Scan the records below for the line with "- tkinter (usually" and the line with "# Hi there 👋", and retype that range exactly, both ends included, pictures excepted.

▼▼▼

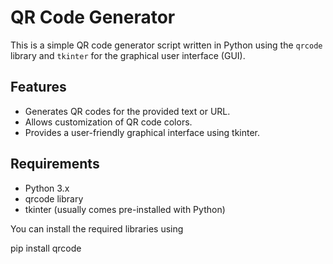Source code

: # QR Code Generator

This is a simple QR code generator script written in Python using the `qrcode` library and `tkinter` for the graphical user interface (GUI).

## Features

- Generates QR codes for the provided text or URL.
- Allows customization of QR code colors.
- Provides a user-friendly graphical interface using tkinter.

## Requirements

- Python 3.x
- qrcode library
- tkinter (usually comes pre-installed with Python)

You can install the required libraries using 

pip install qrcode


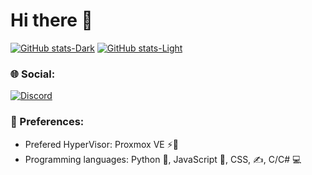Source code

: # Hi there 👋

[![GitHub stats-Dark](https://github-readme-stats.vercel.app/api?username=MyDrift-user&show_icons=true&theme=dark#gh-dark-mode-only)](https://github.com/anuraghazra/github-readme-stats#gh-dark-mode-only)
[![GitHub stats-Light](https://github-readme-stats.vercel.app/api?username=MyDrift-user&show_icons=true&theme=default#gh-light-mode-only)](https://github.com/anuraghazra/github-readme-stats#gh-light-mode-only)

### 🌐 Social:
[![Discord](https://img.shields.io/badge/Discord-7289DA?style=for-the-badge&logo=discord&logoColor=white)](https://discord.com/users/679006161554505729) 

### 🤝 Preferences:

* Prefered HyperVisor: Proxmox VE ⚡🦎
* Programming languages: Python 🐍, JavaScript 🐠, CSS, ✍️, C/C# 💻
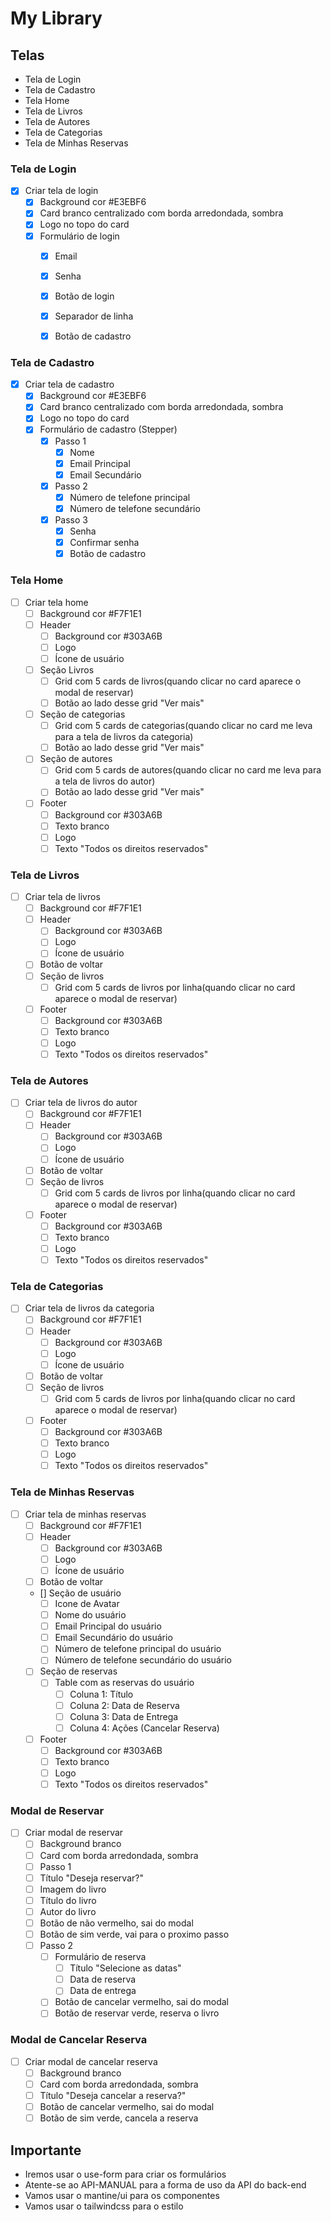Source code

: # My Library

## Telas
- Tela de Login
- Tela de Cadastro
- Tela Home
- Tela de Livros
- Tela de Autores
- Tela de Categorias
- Tela de Minhas Reservas

### Tela de Login
- [X] Criar tela de login
    - [X] Background cor #E3EBF6
    - [X] Card branco centralizado com borda arredondada, sombra
    - [X] Logo no topo do card
    - [X] Formulário de login 
        - [X] Email
        - [X] Senha
        - [X] Botão de login
        - [X] Separador de linha
        - [X] Botão de cadastro


### Tela de Cadastro
- [X] Criar tela de cadastro
    - [X] Background cor #E3EBF6
    - [X] Card branco centralizado com borda arredondada, sombra
    - [X] Logo no topo do card
    - [X] Formulário de cadastro (Stepper)
        - [X] Passo 1
            - [X] Nome
            - [X] Email Principal
            - [X] Email Secundário
        - [X] Passo 2
            - [X] Número de telefone principal 
            - [X] Número de telefone secundário
        - [X] Passo 3
            - [X] Senha
            - [X] Confirmar senha
            - [X] Botão de cadastro
 
### Tela Home
- [ ] Criar tela home
    - [ ] Background cor #F7F1E1
    - [ ] Header
        - [ ] Background cor #303A6B
        - [ ] Logo
        - [ ] Ícone de usuário
    - [ ] Seção Livros
        - [ ] Grid com 5 cards de livros(quando clicar no card aparece o modal de reservar)
        - [ ] Botão ao lado desse grid "Ver mais"
    - [ ] Seção de categorias
        - [ ] Grid com 5 cards de categorias(quando clicar no card me leva para a tela de livros da categoria)
        - [ ] Botão ao lado desse grid "Ver mais"
    - [ ] Seção de autores
        - [ ] Grid com 5 cards de autores(quando clicar no card me leva para a tela de livros do autor)
        - [ ] Botão ao lado desse grid "Ver mais"
    - [ ] Footer
        - [ ] Background cor #303A6B
        - [ ] Texto branco
        - [ ] Logo
        - [ ] Texto "Todos os direitos reservados"

### Tela de Livros
- [ ] Criar tela de livros
    - [ ] Background cor #F7F1E1
    - [ ] Header
        - [ ] Background cor #303A6B
        - [ ] Logo
        - [ ] Ícone de usuário
    - [ ] Botão de voltar
    - [ ] Seção de livros
        - [ ] Grid com 5 cards de livros por linha(quando clicar no card aparece o modal de reservar)
    - [ ] Footer
        - [ ] Background cor #303A6B
        - [ ] Texto branco
        - [ ] Logo
        - [ ] Texto "Todos os direitos reservados"

### Tela de Autores
- [ ] Criar tela de livros do autor
    - [ ] Background cor #F7F1E1
    - [ ] Header
        - [ ] Background cor #303A6B
        - [ ] Logo
        - [ ] Ícone de usuário
    - [ ] Botão de voltar
    - [ ] Seção de livros
        - [ ] Grid com 5 cards de livros por linha(quando clicar no card aparece o modal de reservar)
    - [ ] Footer
        - [ ] Background cor #303A6B
        - [ ] Texto branco
        - [ ] Logo
        - [ ] Texto "Todos os direitos reservados"

### Tela de Categorias
- [ ] Criar tela de livros da categoria
    - [ ] Background cor #F7F1E1
    - [ ] Header
        - [ ] Background cor #303A6B
        - [ ] Logo
        - [ ] Ícone de usuário
    - [ ] Botão de voltar
    - [ ] Seção de livros
        - [ ] Grid com 5 cards de livros por linha(quando clicar no card aparece o modal de reservar)
    - [ ] Footer
        - [ ] Background cor #303A6B
        - [ ] Texto branco
        - [ ] Logo
        - [ ] Texto "Todos os direitos reservados"

### Tela de Minhas Reservas
- [ ] Criar tela de minhas reservas
    - [ ] Background cor #F7F1E1
    - [ ] Header
        - [ ] Background cor #303A6B
        - [ ] Logo
        - [ ] Ícone de usuário
    - [ ] Botão de voltar
    - [] Seção de usuário
        - [ ] Icone de Avatar
        - [ ] Nome do usuário
        - [ ] Email Principal do usuário
        - [ ] Email Secundário do usuário
        - [ ] Número de telefone principal do usuário
        - [ ] Número de telefone secundário do usuário
    - [ ] Seção de reservas
        - [ ] Table com as reservas do usuário
            - [ ] Coluna 1: Título
            - [ ] Coluna 2: Data de Reserva
            - [ ] Coluna 3: Data de Entrega
            - [ ] Coluna 4: Ações (Cancelar Reserva)
    - [ ] Footer
        - [ ] Background cor #303A6B
        - [ ] Texto branco
        - [ ] Logo
        - [ ] Texto "Todos os direitos reservados"

### Modal de Reservar
- [ ] Criar modal de reservar
    - [ ] Background branco
    - [ ] Card com borda arredondada, sombra
    - [ ] Passo 1
    - [ ] Título "Deseja reservar?"
    - [ ] Imagem do livro
    - [ ] Título do livro
    - [ ] Autor do livro
    - [ ] Botão de não vermelho, sai do modal
    - [ ] Botão de sim verde, vai para o proximo passo
    - [ ] Passo 2
        - [ ] Formulário de reserva
            - [ ] Título "Selecione as datas"
            - [ ] Data de reserva
            - [ ] Data de entrega
        - [ ] Botão de cancelar vermelho, sai do modal
        - [ ] Botão de reservar verde, reserva o livro

### Modal de Cancelar Reserva
- [ ] Criar modal de cancelar reserva
    - [ ] Background branco
    - [ ] Card com borda arredondada, sombra
    - [ ] Título "Deseja cancelar a reserva?"
    - [ ] Botão de cancelar vermelho, sai do modal
    - [ ] Botão de sim verde, cancela a reserva

## Importante
- Iremos usar o use-form para criar os formulários
- Atente-se ao API-MANUAL para a forma de uso da API do back-end
- Vamos usar o mantine/ui para os componentes
- Vamos usar o tailwindcss para o estilo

▲▲▲

__Result below__:
- tkinter (usually comes pre-installed with Python)

You can install the required libraries using 

pip install qrcode


Source code

: # Hi there 👋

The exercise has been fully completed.